## ACTIVITY
Determine the number of lines in the data that contain "average". Answer with that number only.

Stored data entries:
——————————

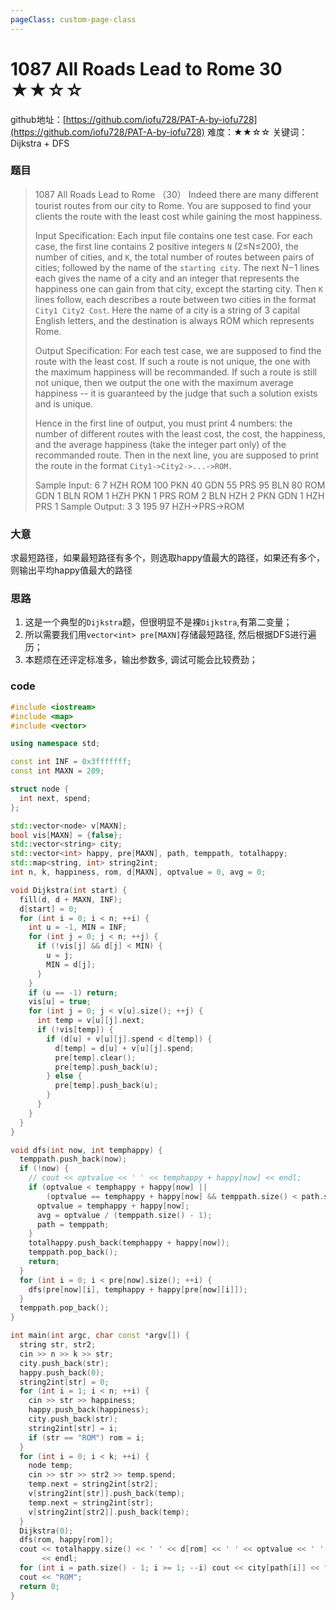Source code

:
 ```yaml
---
pageClass: custom-page-class
---
```


# 1087 All Roads Lead to Rome 30 ★★☆☆

github地址：[https://github.com/iofu728/PAT-A-by-iofu728](https://github.com/iofu728/PAT-A-by-iofu728)
难度：★★☆☆
关键词：Dijkstra + DFS

### 题目

> 1087 All Roads Lead to Rome （30）
> Indeed there are many different tourist routes from our city to Rome. You are supposed to find your clients the route with the least cost while gaining the most happiness.
>
> Input Specification:
> Each input file contains one test case. For each case, the first line contains 2 positive integers `N` (2≤N≤200), the number of cities, and `K`, the total number of routes between pairs of cities; followed by the name of the `starting city`. The next N−1 lines each gives the name of a city and an integer that represents the happiness one can gain from that city, except the starting city. Then `K` lines follow, each describes a route between two cities in the format `City1 City2 Cost`. Here the name of a city is a string of 3 capital English letters, and the destination is always ROM which represents Rome.
>
> Output Specification:
> For each test case, we are supposed to find the route with the least cost. If such a route is not unique, the one with the maximum happiness will be recommanded. If such a route is still not unique, then we output the one with the maximum average happiness -- it is guaranteed by the judge that such a solution exists and is unique.
>
> Hence in the first line of output, you must print 4 numbers: the number of different routes with the least cost, the cost, the happiness, and the average happiness (take the integer part only) of the recommanded route. Then in the next line, you are supposed to print the route in the format `City1->City2->...->ROM.`
>
> Sample Input:
> 6 7 HZH
> ROM 100
> PKN 40
> GDN 55
> PRS 95
> BLN 80
> ROM GDN 1
> BLN ROM 1
> HZH PKN 1
> PRS ROM 2
> BLN HZH 2
> PKN GDN 1
> HZH PRS 1
> Sample Output:
> 3 3 195 97
> HZH->PRS->ROM

### 大意
求最短路径，如果最短路径有多个，则选取happy值最大的路径，如果还有多个，则输出平均happy值最大的路径

### 思路
1. 这是一个典型的`Dijkstra`题，但很明显不是裸`Dijkstra`,有第二变量；
2. 所以需要我们用`vector<int> pre[MAXN]`存储最短路径, 然后根据DFS进行遍历；
3. 本题烦在还评定标准多，输出参数多, 调试可能会比较费劲；

### code
```cpp
#include <iostream>
#include <map>
#include <vector>

using namespace std;

const int INF = 0x3fffffff;
const int MAXN = 209;

struct node {
  int next, spend;
};

std::vector<node> v[MAXN];
bool vis[MAXN] = {false};
std::vector<string> city;
std::vector<int> happy, pre[MAXN], path, temppath, totalhappy;
std::map<string, int> string2int;
int n, k, happiness, rom, d[MAXN], optvalue = 0, avg = 0;

void Dijkstra(int start) {
  fill(d, d + MAXN, INF);
  d[start] = 0;
  for (int i = 0; i < n; ++i) {
    int u = -1, MIN = INF;
    for (int j = 0; j < n; ++j) {
      if (!vis[j] && d[j] < MIN) {
        u = j;
        MIN = d[j];
      }
    }
    if (u == -1) return;
    vis[u] = true;
    for (int j = 0; j < v[u].size(); ++j) {
      int temp = v[u][j].next;
      if (!vis[temp]) {
        if (d[u] + v[u][j].spend < d[temp]) {
          d[temp] = d[u] + v[u][j].spend;
          pre[temp].clear();
          pre[temp].push_back(u);
        } else {
          pre[temp].push_back(u);
        }
      }
    }
  }
}

void dfs(int now, int temphappy) {
  temppath.push_back(now);
  if (!now) {
    // cout << optvalue << ' ' << temphappy + happy[now] << endl;
    if (optvalue < temphappy + happy[now] ||
        (optvalue == temphappy + happy[now] && temppath.size() < path.size())) {
      optvalue = temphappy + happy[now];
      avg = optvalue / (temppath.size() - 1);
      path = temppath;
    }
    totalhappy.push_back(temphappy + happy[now]);
    temppath.pop_back();
    return;
  }
  for (int i = 0; i < pre[now].size(); ++i) {
    dfs(pre[now][i], temphappy + happy[pre[now][i]]);
  }
  temppath.pop_back();
}

int main(int argc, char const *argv[]) {
  string str, str2;
  cin >> n >> k >> str;
  city.push_back(str);
  happy.push_back(0);
  string2int[str] = 0;
  for (int i = 1; i < n; ++i) {
    cin >> str >> happiness;
    happy.push_back(happiness);
    city.push_back(str);
    string2int[str] = i;
    if (str == "ROM") rom = i;
  }
  for (int i = 0; i < k; ++i) {
    node temp;
    cin >> str >> str2 >> temp.spend;
    temp.next = string2int[str2];
    v[string2int[str]].push_back(temp);
    temp.next = string2int[str];
    v[string2int[str2]].push_back(temp);
  }
  Dijkstra(0);
  dfs(rom, happy[rom]);
  cout << totalhappy.size() << ' ' << d[rom] << ' ' << optvalue << ' ' << avg
       << endl;
  for (int i = path.size() - 1; i >= 1; --i) cout << city[path[i]] << "->";
  cout << "ROM";
  return 0;
}
```
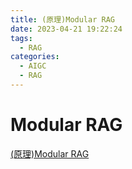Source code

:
 ```yaml
---
title: (原理)Modular RAG
date: 2023-04-21 19:22:24
tags:
  - RAG
categories:
  - AIGC  
  - RAG
---
```


<p></p>
<!-- more -->


# Modular RAG
[(原理)Modular RAG](https://candied-skunk-1ca.notion.site/Modular-RAG-108bfe21108480468c35c5b45d991778?pvs=4)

——————————

## RESULT OF THIS TASK
2